John Petty interrupted in a voice that was thick and harsh: "What you're saying is only what I've known all along, and is the main reason why we can't begin to consider peace negotiations with these... these damned artificial beings. In order for a human being to equal a slan, he must strain for years to acquire what comes with the greatest of ease to the slan. In other words, all except the minutest fraction of humanity is incapable of ever being more than a slave in comparison to a slan. Gentlemen, there can be no peace, but rather an intensification of extermination methods. We can't risk one of the Machiavellian plans already discussed, because the danger of something going wrong is too great."
A councilor said, "He's right!" Several voices echoed the conviction; and there was suddenly no doubt which way the verdict would go. Kathleen saw Kier Gray glance keenly from face to face. He said:
"If that is to be our decision, then I should consider it a grave mistake for any one of us at the present time to take this slan as mistress. It might give a wrong impression."
The silence that followed was the silence of agreement, and Kathleen's gaze leaped to Jem Lorry's face.

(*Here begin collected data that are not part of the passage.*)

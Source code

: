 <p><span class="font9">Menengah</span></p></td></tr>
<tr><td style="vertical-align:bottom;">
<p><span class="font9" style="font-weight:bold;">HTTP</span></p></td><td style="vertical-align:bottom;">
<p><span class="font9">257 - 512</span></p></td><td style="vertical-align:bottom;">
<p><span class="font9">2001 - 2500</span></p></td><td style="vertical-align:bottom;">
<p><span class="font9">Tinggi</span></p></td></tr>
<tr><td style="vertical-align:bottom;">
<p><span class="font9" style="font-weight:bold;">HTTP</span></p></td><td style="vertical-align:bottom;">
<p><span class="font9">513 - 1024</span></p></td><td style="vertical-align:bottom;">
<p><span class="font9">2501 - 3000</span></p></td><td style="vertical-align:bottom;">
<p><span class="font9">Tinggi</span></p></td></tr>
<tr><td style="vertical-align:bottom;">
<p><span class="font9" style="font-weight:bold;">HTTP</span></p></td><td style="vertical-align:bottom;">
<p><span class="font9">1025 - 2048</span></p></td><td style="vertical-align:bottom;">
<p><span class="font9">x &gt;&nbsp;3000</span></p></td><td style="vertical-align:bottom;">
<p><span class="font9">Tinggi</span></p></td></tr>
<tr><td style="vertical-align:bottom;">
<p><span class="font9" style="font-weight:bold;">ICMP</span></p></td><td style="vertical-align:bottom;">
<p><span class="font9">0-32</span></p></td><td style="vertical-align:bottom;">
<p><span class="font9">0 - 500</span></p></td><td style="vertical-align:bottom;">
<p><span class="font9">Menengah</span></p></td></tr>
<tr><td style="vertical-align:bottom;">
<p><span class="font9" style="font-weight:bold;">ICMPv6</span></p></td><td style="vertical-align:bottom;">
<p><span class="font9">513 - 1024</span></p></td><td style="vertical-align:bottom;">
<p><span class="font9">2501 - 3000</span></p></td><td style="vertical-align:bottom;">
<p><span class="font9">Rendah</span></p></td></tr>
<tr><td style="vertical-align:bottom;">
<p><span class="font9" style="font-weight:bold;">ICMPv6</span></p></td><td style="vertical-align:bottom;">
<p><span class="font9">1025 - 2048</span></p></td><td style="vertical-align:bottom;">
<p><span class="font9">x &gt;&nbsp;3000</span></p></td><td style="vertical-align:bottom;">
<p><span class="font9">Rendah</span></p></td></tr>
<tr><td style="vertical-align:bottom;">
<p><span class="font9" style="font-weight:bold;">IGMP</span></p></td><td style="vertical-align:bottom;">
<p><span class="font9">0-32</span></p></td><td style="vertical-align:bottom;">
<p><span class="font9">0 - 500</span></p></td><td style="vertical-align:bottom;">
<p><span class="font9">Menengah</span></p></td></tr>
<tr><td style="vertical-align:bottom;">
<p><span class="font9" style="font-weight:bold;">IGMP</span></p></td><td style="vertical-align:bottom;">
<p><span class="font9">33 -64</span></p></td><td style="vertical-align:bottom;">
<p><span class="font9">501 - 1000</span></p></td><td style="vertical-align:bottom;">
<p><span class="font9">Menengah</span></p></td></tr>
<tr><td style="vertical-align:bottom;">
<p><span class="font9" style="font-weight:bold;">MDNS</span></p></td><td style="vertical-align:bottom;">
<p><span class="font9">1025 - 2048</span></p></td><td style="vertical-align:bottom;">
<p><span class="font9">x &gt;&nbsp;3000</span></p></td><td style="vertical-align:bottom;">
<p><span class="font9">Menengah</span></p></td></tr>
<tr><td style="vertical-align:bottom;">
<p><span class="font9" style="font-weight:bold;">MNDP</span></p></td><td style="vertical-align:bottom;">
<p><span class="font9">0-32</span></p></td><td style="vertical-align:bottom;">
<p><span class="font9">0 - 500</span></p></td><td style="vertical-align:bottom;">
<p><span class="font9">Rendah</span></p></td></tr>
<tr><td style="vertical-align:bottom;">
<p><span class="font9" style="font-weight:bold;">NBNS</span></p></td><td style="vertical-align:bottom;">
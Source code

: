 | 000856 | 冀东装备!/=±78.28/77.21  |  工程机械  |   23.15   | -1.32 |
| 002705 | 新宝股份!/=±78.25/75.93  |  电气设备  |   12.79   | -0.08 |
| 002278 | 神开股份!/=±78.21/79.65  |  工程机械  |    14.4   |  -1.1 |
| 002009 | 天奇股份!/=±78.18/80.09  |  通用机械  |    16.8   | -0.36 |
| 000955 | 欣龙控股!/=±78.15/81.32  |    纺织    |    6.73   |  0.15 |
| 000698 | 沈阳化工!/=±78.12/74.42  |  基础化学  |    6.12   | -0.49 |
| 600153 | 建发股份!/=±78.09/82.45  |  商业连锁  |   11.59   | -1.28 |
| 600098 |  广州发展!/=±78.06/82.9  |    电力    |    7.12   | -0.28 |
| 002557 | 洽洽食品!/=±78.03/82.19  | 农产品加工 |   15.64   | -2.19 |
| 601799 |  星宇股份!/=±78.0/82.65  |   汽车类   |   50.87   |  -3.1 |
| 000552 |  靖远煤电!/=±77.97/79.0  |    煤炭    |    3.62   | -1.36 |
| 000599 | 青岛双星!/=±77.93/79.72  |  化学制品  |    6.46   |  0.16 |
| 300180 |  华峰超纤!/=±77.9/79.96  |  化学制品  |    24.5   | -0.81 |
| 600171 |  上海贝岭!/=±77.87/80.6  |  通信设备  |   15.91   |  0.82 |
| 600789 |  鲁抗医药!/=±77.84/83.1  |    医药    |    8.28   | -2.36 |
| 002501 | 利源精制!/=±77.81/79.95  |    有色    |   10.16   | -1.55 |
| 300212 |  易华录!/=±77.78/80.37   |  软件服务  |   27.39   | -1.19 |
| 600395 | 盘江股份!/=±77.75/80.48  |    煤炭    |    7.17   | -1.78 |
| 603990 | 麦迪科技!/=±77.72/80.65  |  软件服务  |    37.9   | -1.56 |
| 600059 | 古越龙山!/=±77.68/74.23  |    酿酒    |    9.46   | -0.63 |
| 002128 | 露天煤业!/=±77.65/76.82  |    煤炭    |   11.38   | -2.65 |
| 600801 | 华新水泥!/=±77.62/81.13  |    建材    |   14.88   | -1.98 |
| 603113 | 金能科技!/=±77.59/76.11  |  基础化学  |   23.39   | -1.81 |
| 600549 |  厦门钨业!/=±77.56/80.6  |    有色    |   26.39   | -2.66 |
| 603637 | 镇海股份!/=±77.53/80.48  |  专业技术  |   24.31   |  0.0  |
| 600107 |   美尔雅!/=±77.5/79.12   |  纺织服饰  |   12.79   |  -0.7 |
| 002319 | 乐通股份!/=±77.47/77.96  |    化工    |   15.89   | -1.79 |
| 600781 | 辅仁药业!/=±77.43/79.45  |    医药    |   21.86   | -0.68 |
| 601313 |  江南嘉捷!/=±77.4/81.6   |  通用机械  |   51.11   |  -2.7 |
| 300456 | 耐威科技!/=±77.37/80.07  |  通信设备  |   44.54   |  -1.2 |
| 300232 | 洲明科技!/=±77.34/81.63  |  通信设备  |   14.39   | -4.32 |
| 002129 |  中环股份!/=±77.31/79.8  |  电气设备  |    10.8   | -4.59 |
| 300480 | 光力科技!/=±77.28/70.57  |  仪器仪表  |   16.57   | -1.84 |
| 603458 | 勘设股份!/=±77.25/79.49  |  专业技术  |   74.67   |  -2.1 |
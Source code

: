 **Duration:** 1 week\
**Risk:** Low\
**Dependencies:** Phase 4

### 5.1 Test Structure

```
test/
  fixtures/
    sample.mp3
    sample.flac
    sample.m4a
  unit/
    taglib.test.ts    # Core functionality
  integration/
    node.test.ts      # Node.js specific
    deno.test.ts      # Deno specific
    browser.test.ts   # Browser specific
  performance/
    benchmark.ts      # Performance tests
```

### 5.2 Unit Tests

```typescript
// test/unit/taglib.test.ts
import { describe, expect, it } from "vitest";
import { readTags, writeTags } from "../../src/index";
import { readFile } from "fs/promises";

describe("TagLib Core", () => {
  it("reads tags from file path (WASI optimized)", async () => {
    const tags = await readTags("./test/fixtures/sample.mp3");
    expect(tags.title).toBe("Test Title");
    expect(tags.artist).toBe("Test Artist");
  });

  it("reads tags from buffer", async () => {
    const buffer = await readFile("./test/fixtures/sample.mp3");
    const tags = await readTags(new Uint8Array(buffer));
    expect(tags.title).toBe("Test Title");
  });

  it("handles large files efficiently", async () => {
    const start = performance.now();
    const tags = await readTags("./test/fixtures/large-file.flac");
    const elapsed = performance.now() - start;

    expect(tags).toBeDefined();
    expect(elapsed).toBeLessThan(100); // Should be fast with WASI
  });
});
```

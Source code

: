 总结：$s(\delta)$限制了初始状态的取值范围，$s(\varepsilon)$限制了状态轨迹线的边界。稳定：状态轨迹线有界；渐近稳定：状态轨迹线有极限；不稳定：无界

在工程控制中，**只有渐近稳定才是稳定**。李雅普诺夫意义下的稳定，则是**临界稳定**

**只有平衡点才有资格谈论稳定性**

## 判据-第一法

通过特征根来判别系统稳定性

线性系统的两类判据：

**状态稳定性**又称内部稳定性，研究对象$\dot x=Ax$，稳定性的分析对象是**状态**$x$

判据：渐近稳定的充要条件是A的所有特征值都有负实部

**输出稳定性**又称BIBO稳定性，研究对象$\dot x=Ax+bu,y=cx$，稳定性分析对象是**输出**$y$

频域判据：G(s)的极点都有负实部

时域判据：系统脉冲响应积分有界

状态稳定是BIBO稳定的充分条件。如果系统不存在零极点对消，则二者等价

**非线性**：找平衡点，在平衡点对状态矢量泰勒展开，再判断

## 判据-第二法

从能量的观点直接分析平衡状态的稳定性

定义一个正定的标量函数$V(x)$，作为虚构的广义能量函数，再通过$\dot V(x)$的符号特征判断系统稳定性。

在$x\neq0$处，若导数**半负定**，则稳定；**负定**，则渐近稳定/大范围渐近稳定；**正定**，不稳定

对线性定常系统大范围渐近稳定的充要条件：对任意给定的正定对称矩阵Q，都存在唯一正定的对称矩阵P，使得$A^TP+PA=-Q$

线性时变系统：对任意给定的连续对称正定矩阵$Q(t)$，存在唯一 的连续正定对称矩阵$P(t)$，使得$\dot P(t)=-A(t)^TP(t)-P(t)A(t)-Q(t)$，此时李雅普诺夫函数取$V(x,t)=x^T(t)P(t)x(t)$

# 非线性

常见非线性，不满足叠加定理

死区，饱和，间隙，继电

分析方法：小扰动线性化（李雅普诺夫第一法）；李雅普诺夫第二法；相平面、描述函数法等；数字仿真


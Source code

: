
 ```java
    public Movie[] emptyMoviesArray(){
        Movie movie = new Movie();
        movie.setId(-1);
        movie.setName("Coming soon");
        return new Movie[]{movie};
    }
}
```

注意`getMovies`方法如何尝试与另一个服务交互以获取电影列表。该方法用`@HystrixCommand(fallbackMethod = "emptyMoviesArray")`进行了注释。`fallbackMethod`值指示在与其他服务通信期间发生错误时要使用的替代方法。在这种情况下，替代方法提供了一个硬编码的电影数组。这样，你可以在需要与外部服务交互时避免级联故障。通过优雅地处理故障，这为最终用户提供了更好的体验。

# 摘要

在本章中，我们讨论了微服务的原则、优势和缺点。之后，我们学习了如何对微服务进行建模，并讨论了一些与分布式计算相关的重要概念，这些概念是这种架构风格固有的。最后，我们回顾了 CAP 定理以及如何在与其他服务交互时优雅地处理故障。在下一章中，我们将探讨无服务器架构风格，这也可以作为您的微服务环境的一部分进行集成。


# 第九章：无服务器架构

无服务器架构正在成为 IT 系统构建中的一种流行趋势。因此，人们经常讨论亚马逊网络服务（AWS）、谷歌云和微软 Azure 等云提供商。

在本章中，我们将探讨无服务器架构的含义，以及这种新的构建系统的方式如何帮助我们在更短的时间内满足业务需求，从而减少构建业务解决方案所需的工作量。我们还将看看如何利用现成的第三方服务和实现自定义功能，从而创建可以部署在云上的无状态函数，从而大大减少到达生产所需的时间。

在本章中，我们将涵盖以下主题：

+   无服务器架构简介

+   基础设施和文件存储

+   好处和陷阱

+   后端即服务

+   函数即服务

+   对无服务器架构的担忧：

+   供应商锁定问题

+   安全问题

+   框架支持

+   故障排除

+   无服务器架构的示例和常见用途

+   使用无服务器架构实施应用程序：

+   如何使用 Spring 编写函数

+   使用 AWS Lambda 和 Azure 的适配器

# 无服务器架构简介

He met her eyes coolly, rose languidly to his feet, walked over and bent toward her. "I'm remembering what you said about choice." He spoke in a low tone. "If I were to pursue my suit more humbly, would you consider me?"
Kathleen said, "You're not a humble man, Mr. Lorry."
"You don't want a weakling, surely?"
"There's a difference between strength and hardness."
He said earnestly. "In comparison with human beings, you're already a woman. Do you plan to spend a loveless life here in the palace?"
"Are you offering me love?" she asked simply.
He hesitated, and there were suddenly overtones in his mind that indicated emotional disturbance. He said at last, reluctantly, "I suppose you'd require me to give up the others."